Step 7.  Now, to compare a report interval to the baseline you have just created, return to the Snapshots screen by clicking on the Workload Repository link and then the Snapshots link again (see Step 3). In the Actions box, select Compare Timelines and, for the beginning snap ID, choose a snapshot from 9:00 A.M. on a weekday other than the baseline you just created.

Step 8.  Choose the ending snapshot of 12:00 P.M. on that same day and choose Go.

Step 9.  On the Second Timeline Start screen, choose the Select a Preserved Snapshot Set option and then select the weekday morning baseline that was created in Step 6. Click Next, and then click Finish to get the Compare Timelines: Results screen. This screen will give you a graphical comparison between the baseline (second timeline) and the date that you had selected for comparison.


NOTE

You do not have to have a preserved snapshot set to do the comparison—you can compare intervals between any two periods for which you still have snapshots in the repository, based on your snapshot retention period.


ADDM (Automatic Database Diagnostic Monitor)

Well, after going through all of the information available in a Workload Repository report, it can seem a bit daunting to interpret. Further, you may ask yourself, geez—do I need to read through these reports every 60 minutes? Once a day? Once a week? The answer to that depends on your social life. However, the good news is that you do not have to read these reports on an hourly basis. The Automatic Database Diagnostic Monitor will do that for you.

ADDM is constantly running in the background, monitoring information that is collected in the Workload Repository.
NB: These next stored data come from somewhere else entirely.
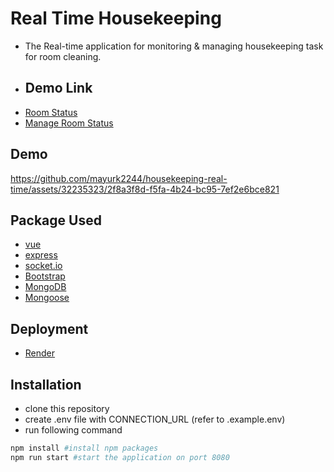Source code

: # Real Time Housekeeping

- The Real-time application for monitoring & managing housekeeping task for room cleaning.
- ## Demo Link
- [Room Status](https://housekeeping-real-time.onrender.com/)
- [Manage Room Status](https://housekeeping-real-time.onrender.com/manage-rooms)

## Demo
https://github.com/mayurk2244/housekeeping-real-time/assets/32235323/2f8a3f8d-f5fa-4b24-bc95-7ef2e6bce821



## Package Used

- [vue](https://vuejs.org/)
- [express](https://expressjs.com/)
- [socket.io](https://socket.io/)
- [Bootstrap](https://getbootstrap.com/)
- [MongoDB](https://www.mongodb.com/atlas/database)
- [Mongoose](https://www.npmjs.com/package/mongoose)

## Deployment

- [Render](https://render.com/)

## Installation

- clone this repository
- create .env file with CONNECTION_URL (refer to .example.env)
- run following command

```bash
npm install #install npm packages
npm run start #start the application on port 8080
```
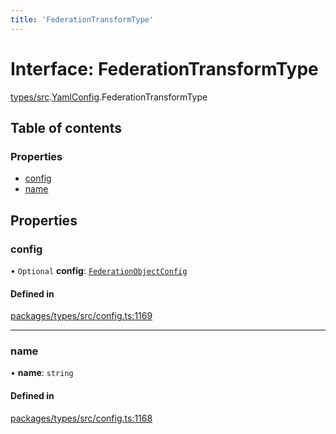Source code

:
 ```yaml
---
title: 'FederationTransformType'
---
```


# Interface: FederationTransformType

[types/src](../modules/types_src).[YamlConfig](../modules/types_src.YamlConfig).FederationTransformType

## Table of contents

### Properties

- [config](types_src.YamlConfig.FederationTransformType#config)
- [name](types_src.YamlConfig.FederationTransformType#name)

## Properties

### config

• `Optional` **config**: [`FederationObjectConfig`](types_src.YamlConfig.FederationObjectConfig)

#### Defined in

[packages/types/src/config.ts:1169](https://github.com/Urigo/graphql-mesh/blob/master/packages/types/src/config.ts#L1169)

___

### name

• **name**: `string`

#### Defined in

[packages/types/src/config.ts:1168](https://github.com/Urigo/graphql-mesh/blob/master/packages/types/src/config.ts#L1168)
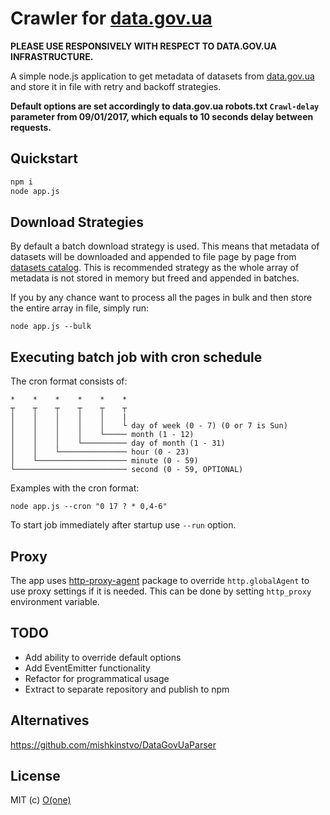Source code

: # Crawler for [data.gov.ua](http://data.gov.ua)

**PLEASE USE RESPONSIVELY WITH RESPECT TO DATA.GOV.UA INFRASTRUCTURE.**

A simple node.js application to get metadata of datasets from [data.gov.ua](http://data.gov.ua) and store it in file with retry and backoff strategies.

**Default options are set accordingly to data.gov.ua robots.txt `Crawl-delay` parameter from 09/01/2017, which equals to 10 seconds delay between requests.**

## Quickstart

```sh
npm i
node app.js
```

## Download Strategies
By default a batch download strategy is used. This means that metadata of datasets will be downloaded and appended to file page by page from [datasets catalog](http://data.gov.ua/datasets). This is recommended strategy as the whole array of metadata is not stored in memory but freed and appended in batches.

If you by any chance want to process all the pages in bulk and then store the entire array in file, simply run:

```
node app.js --bulk
```

## Executing batch job with cron schedule

The cron format consists of:
```
*    *    *    *    *    *
┬    ┬    ┬    ┬    ┬    ┬
│    │    │    │    │    |
│    │    │    │    │    └ day of week (0 - 7) (0 or 7 is Sun)
│    │    │    │    └───── month (1 - 12)
│    │    │    └────────── day of month (1 - 31)
│    │    └─────────────── hour (0 - 23)
│    └──────────────────── minute (0 - 59)
└───────────────────────── second (0 - 59, OPTIONAL)
```

Examples with the cron format:

```
node app.js --cron "0 17 ? * 0,4-6"
```

To start job immediately after startup use `--run` option.

## Proxy
The app uses [http-proxy-agent](https://github.com/TooTallNate/node-http-proxy-agent) package to override `http.globalAgent` to use proxy settings if it is needed. This can be done by setting `http_proxy` environment variable.

## TODO
* Add ability to override default options
* Add EventEmitter functionality
* Refactor for programmatical usage
* Extract to separate repository and publish to npm


## Alternatives
https://github.com/mishkinstvo/DataGovUaParser

## License

MIT (c) [O(one)](http://oone.tech)
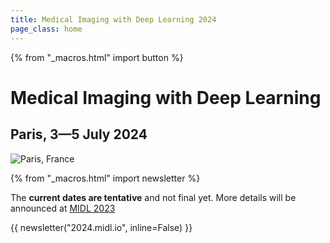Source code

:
 ```yaml
---
title: Medical Imaging with Deep Learning 2024
page_class: home
---
```

{% from "_macros.html" import button %}
# Medical Imaging with Deep Learning
## Paris, 3—5 July 2024
<p class="primary-photo centered">
    <img alt="Paris, France" src="/images/paris_small.jpeg">
</p>

{% from "_macros.html" import newsletter %}

The **current dates are tentative** and not final yet. More details will be announced at [MIDL 2023](https://2023.midl.io)

{{ newsletter("2024.midl.io", inline=False) }}
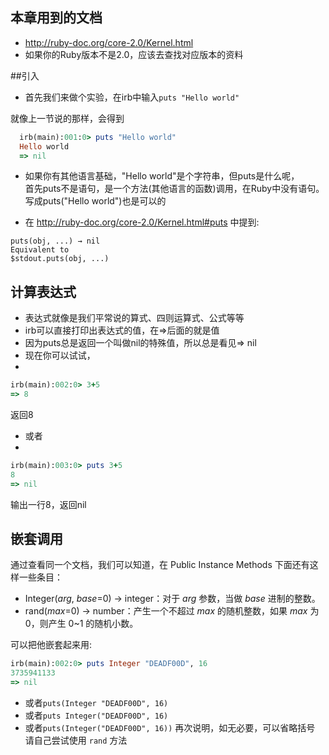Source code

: ## 本章用到的文档
* http://ruby-doc.org/core-2.0/Kernel.html 
* 如果你的Ruby版本不是2.0，应该去查找对应版本的资料

##引入
 * 首先我们来做个实验，在irb中输入`puts "Hello world"`
  
  就像上一节说的那样，会得到

```ruby
  irb(main):001:0> puts "Hello world"
  Hello world
  => nil
```
  
 * 如果你有其他语言基础，"Hello world"是个字符串，但puts是什么呢，<BR>
首先puts不是语句，是一个方法(其他语言的函数)调用，在Ruby中没有语句。<BR>
写成puts("Hello world")也是可以的<BR>

 * 在 http://ruby-doc.org/core-2.0/Kernel.html#puts 中提到: 

```text
puts(obj, ...) → nil
Equivalent to
$stdout.puts(obj, ...)
```

## 计算表达式
* 表达式就像是我们平常说的算式、四则运算式、公式等等
* irb可以直接打印出表达式的值，在=>后面的就是值
* 因为puts总是返回一个叫做nil的特殊值，所以总是看见=> nil
* 现在你可以试试，
* 
```ruby
irb(main):002:0> 3+5
=> 8

```

返回8
* 或者
* 
```ruby
irb(main):003:0> puts 3+5
8
=> nil

```

输出一行8，返回nil

## 嵌套调用
通过查看同一个文档，我们可以知道，在 Public Instance Methods 下面还有这样一些条目：
* Integer(*arg*, *base*=0) → integer：对于 *arg* 参数，当做 *base* 进制的整数。
* rand(*max*=0) → number：产生一个不超过 *max* 的随机整数，如果 *max* 为 0，则产生 0~1 的随机小数。

可以把他嵌套起来用:
```ruby
irb(main):002:0> puts Integer "DEADF00D", 16
3735941133
=> nil
```
* 或者```puts(Integer "DEADF00D", 16)```
* 或者```puts Integer("DEADF00D", 16)```
* 或者```puts(Integer("DEADF00D", 16))```
再次说明，如无必要，可以省略括号<br>
请自己尝试使用 `rand` 方法

   

   
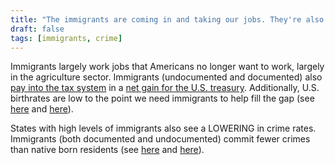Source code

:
 ```yaml
---
title: "The immigrants are coming in and taking our jobs. They're also bringing crime."
draft: false
tags: [immigrants, crime]
---
```


Immigrants largely work jobs that Americans no longer want to work, largely in the agriculture sector. Immigrants (undocumented and documented) also [pay into the tax system](http://taxpayeradvocate.irs.gov/Media/Default/Documents/2015ARC/ARC15_Volume1_MSP_18_ITIN.pdf) in a [net gain for the U.S. treasury](https://itep.org/wp-content/uploads/ITEP-2017-Undocumented-Immigrants-State-and-Local-Contributions.pdf). Additionally, U.S. birthrates are low to the point we need immigrants to help fill the gap (see [here](https://www.economist.com/graphic-detail/2017/08/30/immigrants-boost-americas-birth-rate) and [here](https://www.newscientist.com/article/2169119-the-us-isnt-fertile-enough-to-sustain-itself-without-immigrants/)).  
  
States with high levels of immigrants also see a LOWERING in crime rates. Immigrants (both documented and undocumented) commit fewer crimes than native born residents (see [here](https://www.cato.org/publications/immigration-research-policy-brief/criminal-immigrants-texas-illegal-immigrant) and [here](https://onlinelibrary.wiley.com/doi/full/10.1111/1745-9125.12175)).

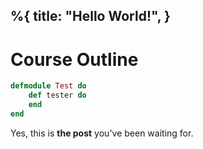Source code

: %{
  title: "Hello World!",
}
---
# Course Outline

```elixir
defmodule Test do
    def tester do
    end
end
```
Yes, this is **the post** you've been waiting for.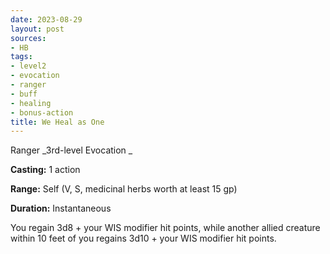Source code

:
 ```yaml
---
date: 2023-08-29
layout: post
sources:
- HB
tags:
- level2
- evocation
- ranger
- buff
- healing
- bonus-action
title: We Heal as One
---
```


Ranger
_3rd-level Evocation _

**Casting:** 1 action

**Range:** Self (V, S, medicinal herbs worth at least 15 gp)

**Duration:** Instantaneous 

You regain 3d8 + your WIS modifier hit points, while another allied creature within 10 feet of you regains 3d10 + your WIS modifier hit points. 
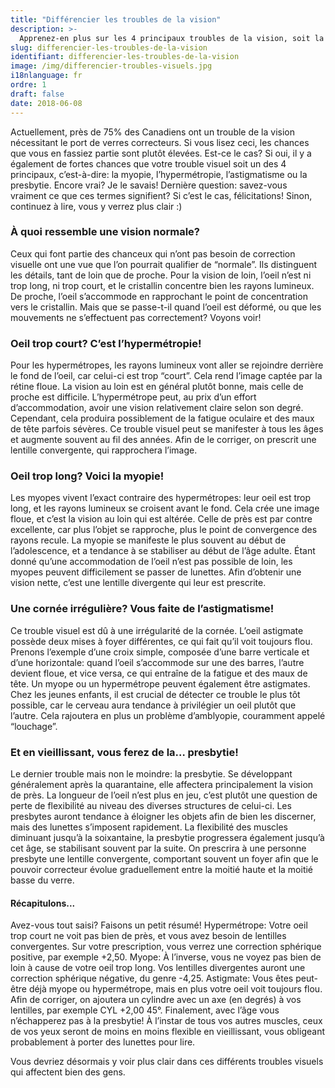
 ```yaml
---
title: "Différencier les troubles de la vision"
description: >-
  Apprenez-en plus sur les 4 principaux troubles de la vision, soit la myopie, l’hypermétropie, l’astigmatisme et la presbytie.
slug: differencier-les-troubles-de-la-vision
identifiant: differencier-les-troubles-de-la-vision
image: /img/differencier-troubles-visuels.jpg
i18nlanguage: fr
ordre: 1
draft: false
date: 2018-06-08
---
```


Actuellement, près de 75% des Canadiens ont un trouble de la vision nécessitant le port de verres correcteurs. Si vous lisez ceci, les chances que vous en fassiez partie sont plutôt élevées. Est-ce le cas? Si oui, il y a également de fortes chances que votre trouble visuel soit un des 4 principaux, c’est-à-dire: la myopie, l’hypermétropie, l’astigmatisme ou la presbytie. Encore vrai? Je le savais! Dernière question: savez-vous vraiment ce que ces termes signifient? Si c’est le cas, félicitations! Sinon, continuez à lire, vous y verrez plus clair :)

### À quoi ressemble une vision normale?

Ceux qui font partie des chanceux qui n’ont pas besoin de correction visuelle ont une vue que l’on pourrait qualifier de “normale”. Ils distinguent les détails, tant de loin que de proche. Pour la vision de loin, l’oeil n’est ni trop long, ni trop court, et le cristallin concentre bien les rayons lumineux. De proche, l’oeil s’accommode en rapprochant le point de concentration vers le cristallin. Mais que se passe-t-il quand l’oeil est déformé, ou que les mouvements ne s’effectuent pas correctement? Voyons voir!

### Oeil trop court? C’est l’hypermétropie!

Pour les hypermétropes, les rayons lumineux vont aller se rejoindre derrière le fond de l’oeil, car celui-ci est trop “court”. Cela rend l’image captée par la rétine floue. La vision au loin est en général plutôt bonne, mais celle de proche est difficile. L’hypermétrope peut, au prix d’un effort d’accommodation, avoir une vision relativement claire selon son degré. Cependant, cela produira possiblement de la fatigue oculaire et des maux de tête parfois sévères. Ce trouble visuel peut se manifester à tous les âges et augmente souvent au fil des années. Afin de le corriger, on prescrit une lentille convergente, qui rapprochera l’image. 

### Oeil trop long? Voici la myopie!

Les myopes vivent l’exact contraire des hypermétropes: leur oeil est trop long, et les rayons lumineux se croisent avant le fond. Cela crée une image floue, et c’est la vision au loin qui est altérée. Celle de près est par contre excellente, car plus l’objet se rapproche, plus le point de convergence des rayons recule. La myopie se manifeste le plus souvent au début de l’adolescence, et a tendance à se stabiliser au début de l’âge adulte. Étant donné qu’une accommodation de l’oeil n’est pas possible de loin, les myopes peuvent difficilement se passer de lunettes. Afin d’obtenir une vision nette, c’est une lentille divergente qui leur est prescrite. 

### Une cornée irrégulière? Vous faite de l’astigmatisme!

Ce trouble visuel est dû à une irrégularité de la cornée. L’oeil astigmate possède deux mises à foyer différentes, ce qui fait qu’il voit toujours flou. Prenons l’exemple d’une croix simple, composée d’une barre verticale et d’une horizontale: quand l’oeil s’accommode sur une des barres, l’autre devient floue, et vice versa, ce qui entraîne de la fatigue et des maux de tête. Un myope ou un hypermétrope peuvent également être astigmates. Chez les jeunes enfants, il est crucial de détecter ce trouble le plus tôt possible, car le cerveau aura tendance à privilégier un oeil plutôt que l’autre. Cela rajoutera en plus un problème d’amblyopie, couramment appelé “louchage”. 

### Et en vieillissant, vous ferez de la… presbytie!

Le dernier trouble mais non le moindre: la presbytie. Se développant généralement après la quarantaine, elle affectera principalement la vision de près. La longueur de l’oeil n’est plus en jeu, c’est plutôt une question de perte de flexibilité au niveau des diverses structures de celui-ci. Les presbytes auront tendance à éloigner les objets afin de bien les discerner, mais des lunettes s’imposent rapidement. La flexibilité des muscles diminuant jusqu’à la soixantaine, la presbytie progressera également jusqu’à cet âge, se stabilisant souvent par la suite. On prescrira à une personne presbyte une lentille convergente, comportant souvent un foyer afin que le pouvoir correcteur évolue graduellement entre la moitié haute et la moitié basse du verre. 

#### Récapitulons...

Avez-vous tout saisi? Faisons un petit résumé!
Hypermétrope: Votre oeil trop court ne voit pas bien de près, et vous avez besoin de lentilles convergentes. Sur votre prescription, vous verrez une correction sphérique positive, par exemple +2,50.
Myope: À l’inverse, vous ne voyez pas bien de loin à cause de votre oeil trop long. Vos lentilles divergentes auront une correction sphérique négative, du genre -4,25. 
Astigmate: Vous êtes peut-être déjà myope ou hypermétrope, mais en plus votre oeil voit toujours flou. Afin de corriger, on ajoutera un cylindre avec un axe (en degrés) à vos lentilles, par exemple CYL +2,00 45°. 
Finalement, avec l’âge vous n’échapperez pas à la presbytie! À l’instar de tous vos autres muscles, ceux de vos yeux seront de moins en moins flexible en vieillissant, vous obligeant probablement à porter des lunettes pour lire. 

Vous devriez désormais y voir plus clair dans ces différents troubles visuels qui affectent bien des gens.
ADDM uses this data, as well as data from the active session history (ASH), and automatically analyzes this information to provide proactive recommendations on tuning and performance issues. The home screen in Enterprise Manager has an Advice section, with links to ADDM Findings, as well as an ADDM Analysis section where this information is displayed.

ADDM essentially can be used in two separate modes—what we would refer to as a proactive and a reactive mode. The proactive mode is defined by the automatic diagnosis mentioned above. Aside from these automatic ADDM checks, additional ADDM tasks can be created to look for specific problems, or to go back in time and look at a period in time when a problem was observed or reported. This is the reactive mode usage of ADDM.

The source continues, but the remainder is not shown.